What needs to be done | Answer with one figure only, the number of lines below in which "myfile" occurs.

Provided data |

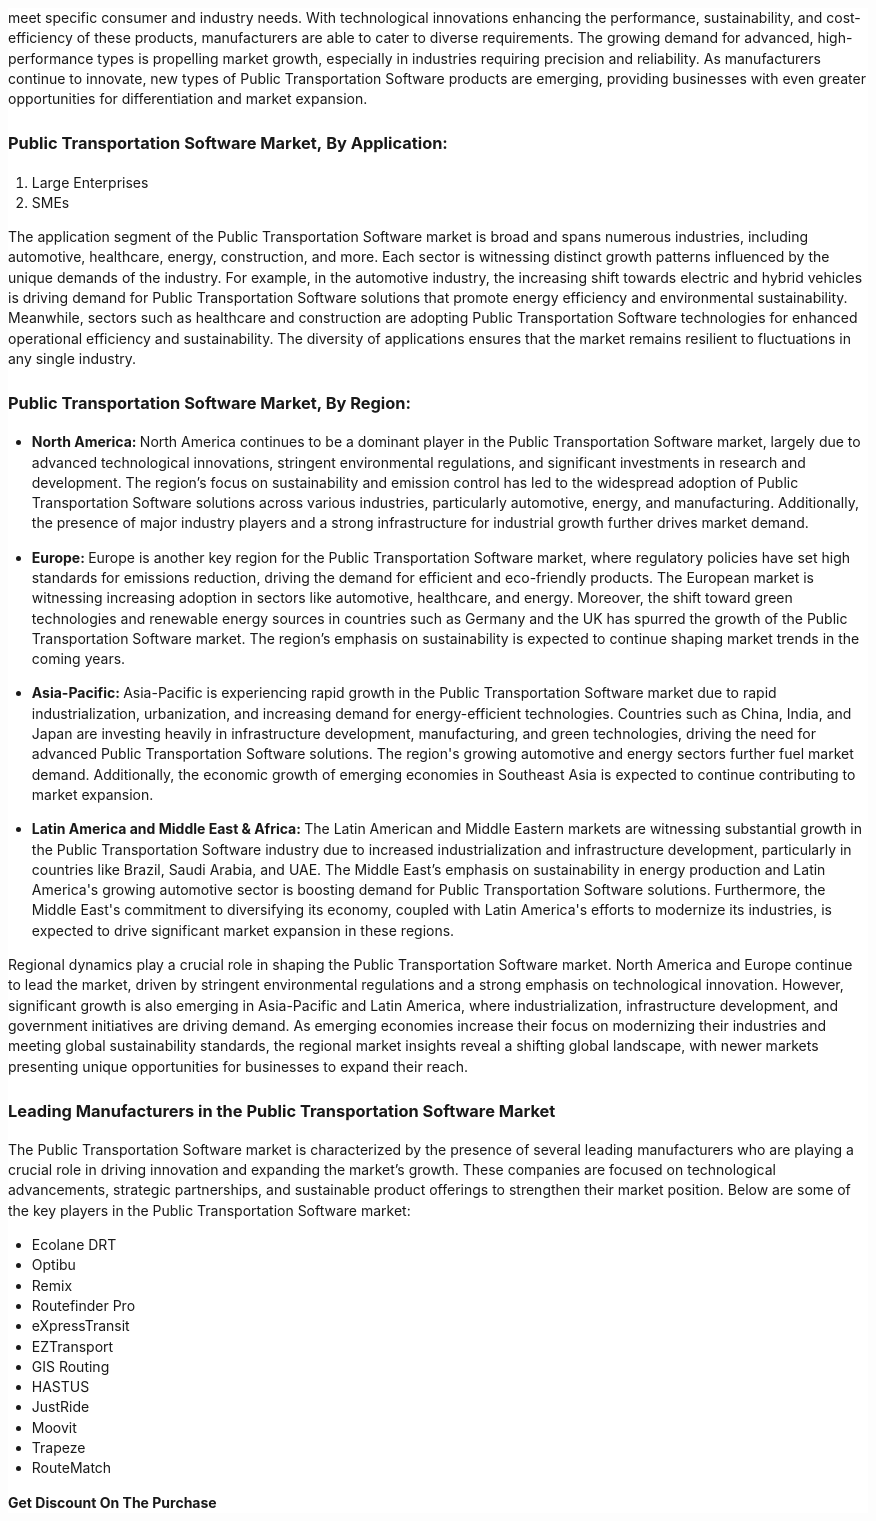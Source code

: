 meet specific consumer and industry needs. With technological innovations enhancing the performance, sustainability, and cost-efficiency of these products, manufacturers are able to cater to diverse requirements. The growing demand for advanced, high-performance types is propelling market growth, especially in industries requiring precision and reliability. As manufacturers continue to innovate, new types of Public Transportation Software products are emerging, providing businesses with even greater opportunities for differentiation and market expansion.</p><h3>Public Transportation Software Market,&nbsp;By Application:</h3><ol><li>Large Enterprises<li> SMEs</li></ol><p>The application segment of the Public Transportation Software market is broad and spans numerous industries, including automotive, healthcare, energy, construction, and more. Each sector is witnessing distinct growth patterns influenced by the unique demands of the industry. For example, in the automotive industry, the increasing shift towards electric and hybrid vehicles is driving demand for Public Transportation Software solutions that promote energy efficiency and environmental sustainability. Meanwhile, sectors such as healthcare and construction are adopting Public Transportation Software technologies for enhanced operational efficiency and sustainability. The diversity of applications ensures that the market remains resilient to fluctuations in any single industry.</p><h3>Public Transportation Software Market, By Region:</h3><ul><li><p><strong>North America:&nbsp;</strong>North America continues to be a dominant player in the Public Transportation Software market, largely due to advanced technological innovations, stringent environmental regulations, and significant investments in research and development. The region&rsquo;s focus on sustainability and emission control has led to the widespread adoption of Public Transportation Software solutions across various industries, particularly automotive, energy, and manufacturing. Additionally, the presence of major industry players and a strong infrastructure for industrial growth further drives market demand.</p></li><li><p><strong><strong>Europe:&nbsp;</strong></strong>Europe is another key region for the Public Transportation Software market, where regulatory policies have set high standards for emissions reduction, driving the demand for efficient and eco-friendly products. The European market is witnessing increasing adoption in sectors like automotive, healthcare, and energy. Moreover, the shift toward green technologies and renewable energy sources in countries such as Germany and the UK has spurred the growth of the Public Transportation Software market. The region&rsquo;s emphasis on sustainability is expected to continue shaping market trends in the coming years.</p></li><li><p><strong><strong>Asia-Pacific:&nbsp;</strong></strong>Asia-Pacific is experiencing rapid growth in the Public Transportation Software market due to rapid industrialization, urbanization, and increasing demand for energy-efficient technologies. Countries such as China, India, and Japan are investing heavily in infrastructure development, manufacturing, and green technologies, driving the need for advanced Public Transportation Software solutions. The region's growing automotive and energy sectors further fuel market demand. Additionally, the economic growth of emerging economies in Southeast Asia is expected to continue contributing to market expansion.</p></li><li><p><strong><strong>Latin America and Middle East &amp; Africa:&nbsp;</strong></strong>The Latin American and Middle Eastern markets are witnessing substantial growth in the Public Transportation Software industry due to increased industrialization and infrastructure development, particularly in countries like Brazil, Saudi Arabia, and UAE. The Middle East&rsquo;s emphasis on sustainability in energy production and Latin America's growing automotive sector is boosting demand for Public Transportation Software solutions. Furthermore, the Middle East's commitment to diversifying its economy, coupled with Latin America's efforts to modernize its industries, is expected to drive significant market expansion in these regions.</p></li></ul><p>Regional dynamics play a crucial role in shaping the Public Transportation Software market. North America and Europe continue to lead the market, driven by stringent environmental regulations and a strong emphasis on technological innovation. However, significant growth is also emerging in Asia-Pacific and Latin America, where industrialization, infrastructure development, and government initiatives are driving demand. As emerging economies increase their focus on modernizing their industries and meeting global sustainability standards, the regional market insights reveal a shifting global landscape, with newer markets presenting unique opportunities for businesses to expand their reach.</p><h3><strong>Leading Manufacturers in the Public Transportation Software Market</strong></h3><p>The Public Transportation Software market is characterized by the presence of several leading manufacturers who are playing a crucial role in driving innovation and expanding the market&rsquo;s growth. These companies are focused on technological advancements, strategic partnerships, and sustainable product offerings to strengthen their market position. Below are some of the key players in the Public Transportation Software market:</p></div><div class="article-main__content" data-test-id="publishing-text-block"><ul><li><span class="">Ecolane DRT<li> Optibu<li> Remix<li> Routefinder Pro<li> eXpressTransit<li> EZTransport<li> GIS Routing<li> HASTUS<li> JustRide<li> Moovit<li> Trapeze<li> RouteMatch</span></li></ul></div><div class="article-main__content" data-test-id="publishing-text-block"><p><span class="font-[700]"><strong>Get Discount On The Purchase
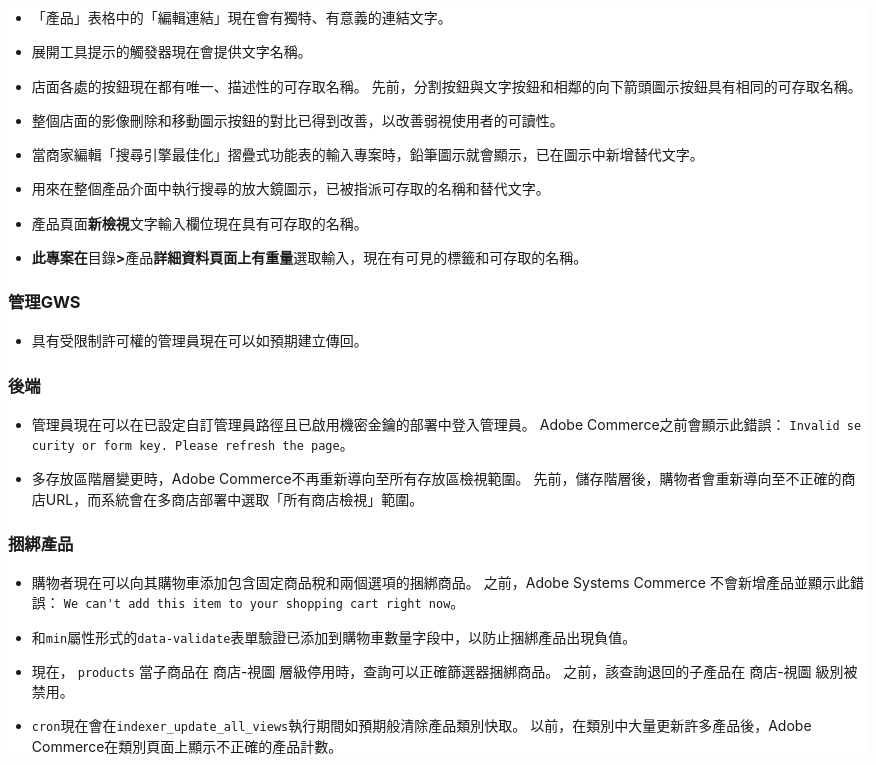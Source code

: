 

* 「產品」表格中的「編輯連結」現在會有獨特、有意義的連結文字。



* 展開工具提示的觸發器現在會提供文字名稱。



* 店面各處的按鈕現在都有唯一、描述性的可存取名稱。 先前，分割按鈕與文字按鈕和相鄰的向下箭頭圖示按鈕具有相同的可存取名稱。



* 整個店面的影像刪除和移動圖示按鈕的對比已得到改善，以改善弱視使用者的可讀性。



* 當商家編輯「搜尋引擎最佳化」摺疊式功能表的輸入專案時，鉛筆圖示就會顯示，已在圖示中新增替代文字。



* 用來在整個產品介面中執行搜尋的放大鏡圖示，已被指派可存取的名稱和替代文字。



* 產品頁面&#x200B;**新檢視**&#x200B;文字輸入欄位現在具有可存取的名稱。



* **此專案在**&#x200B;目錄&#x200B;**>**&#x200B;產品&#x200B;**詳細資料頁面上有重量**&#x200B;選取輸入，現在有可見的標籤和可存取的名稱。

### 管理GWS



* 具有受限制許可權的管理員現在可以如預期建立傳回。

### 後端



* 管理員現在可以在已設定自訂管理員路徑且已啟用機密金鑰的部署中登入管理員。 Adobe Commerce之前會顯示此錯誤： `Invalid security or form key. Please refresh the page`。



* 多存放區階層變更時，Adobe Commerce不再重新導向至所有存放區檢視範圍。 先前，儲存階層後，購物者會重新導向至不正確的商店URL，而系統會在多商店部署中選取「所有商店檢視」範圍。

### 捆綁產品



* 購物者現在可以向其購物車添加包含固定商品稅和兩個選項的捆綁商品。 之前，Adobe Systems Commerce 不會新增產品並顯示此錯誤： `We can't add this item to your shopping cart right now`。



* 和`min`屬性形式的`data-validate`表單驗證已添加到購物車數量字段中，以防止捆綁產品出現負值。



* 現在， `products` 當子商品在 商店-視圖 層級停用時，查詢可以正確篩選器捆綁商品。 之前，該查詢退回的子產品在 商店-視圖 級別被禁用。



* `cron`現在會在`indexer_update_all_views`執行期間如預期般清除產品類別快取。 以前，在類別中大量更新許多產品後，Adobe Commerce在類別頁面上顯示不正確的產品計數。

==

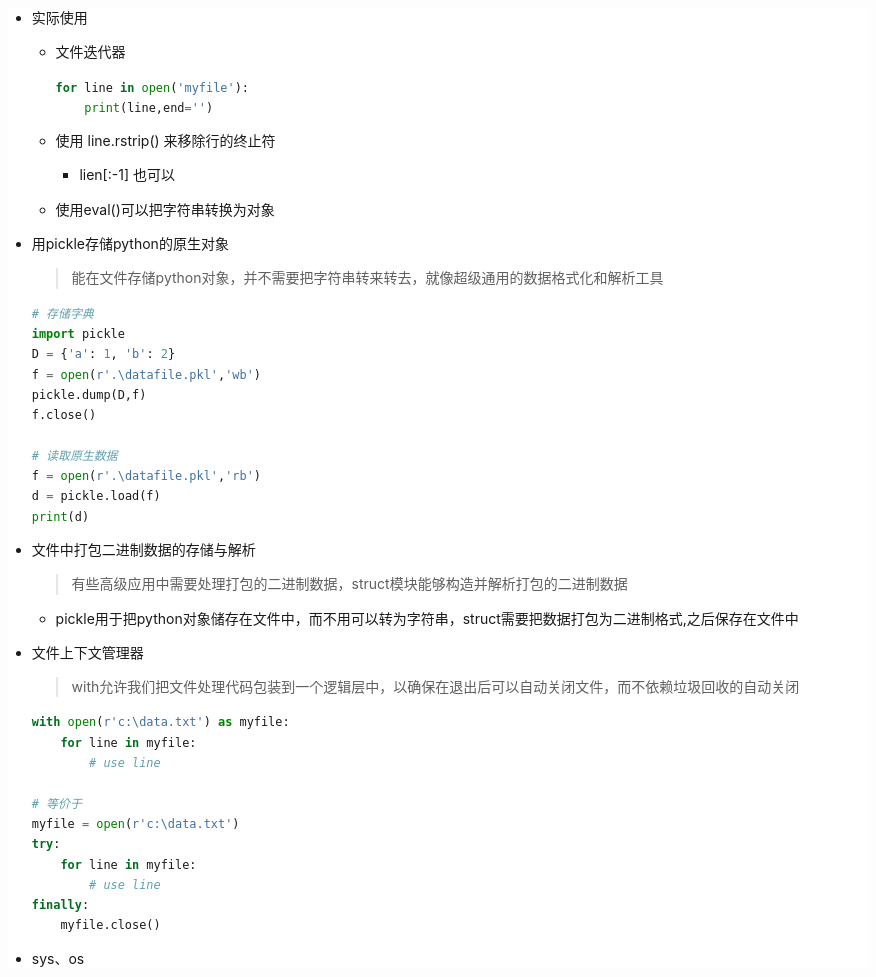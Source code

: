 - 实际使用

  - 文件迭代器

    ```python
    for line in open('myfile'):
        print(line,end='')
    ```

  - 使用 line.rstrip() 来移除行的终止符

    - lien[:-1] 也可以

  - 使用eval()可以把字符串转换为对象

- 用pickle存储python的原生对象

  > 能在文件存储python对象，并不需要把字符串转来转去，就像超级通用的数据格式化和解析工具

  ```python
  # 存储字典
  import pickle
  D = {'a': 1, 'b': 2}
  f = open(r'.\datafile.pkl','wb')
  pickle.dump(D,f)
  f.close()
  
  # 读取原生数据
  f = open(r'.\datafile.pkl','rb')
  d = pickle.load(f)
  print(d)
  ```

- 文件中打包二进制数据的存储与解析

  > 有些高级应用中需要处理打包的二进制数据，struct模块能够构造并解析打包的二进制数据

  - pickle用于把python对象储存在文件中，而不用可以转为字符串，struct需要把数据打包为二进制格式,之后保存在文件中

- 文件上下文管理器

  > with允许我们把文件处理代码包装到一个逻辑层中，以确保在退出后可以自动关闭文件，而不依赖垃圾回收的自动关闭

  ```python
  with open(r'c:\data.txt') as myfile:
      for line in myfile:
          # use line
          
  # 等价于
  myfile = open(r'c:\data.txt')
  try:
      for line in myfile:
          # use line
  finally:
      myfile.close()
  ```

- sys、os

Solution to the exercise | 6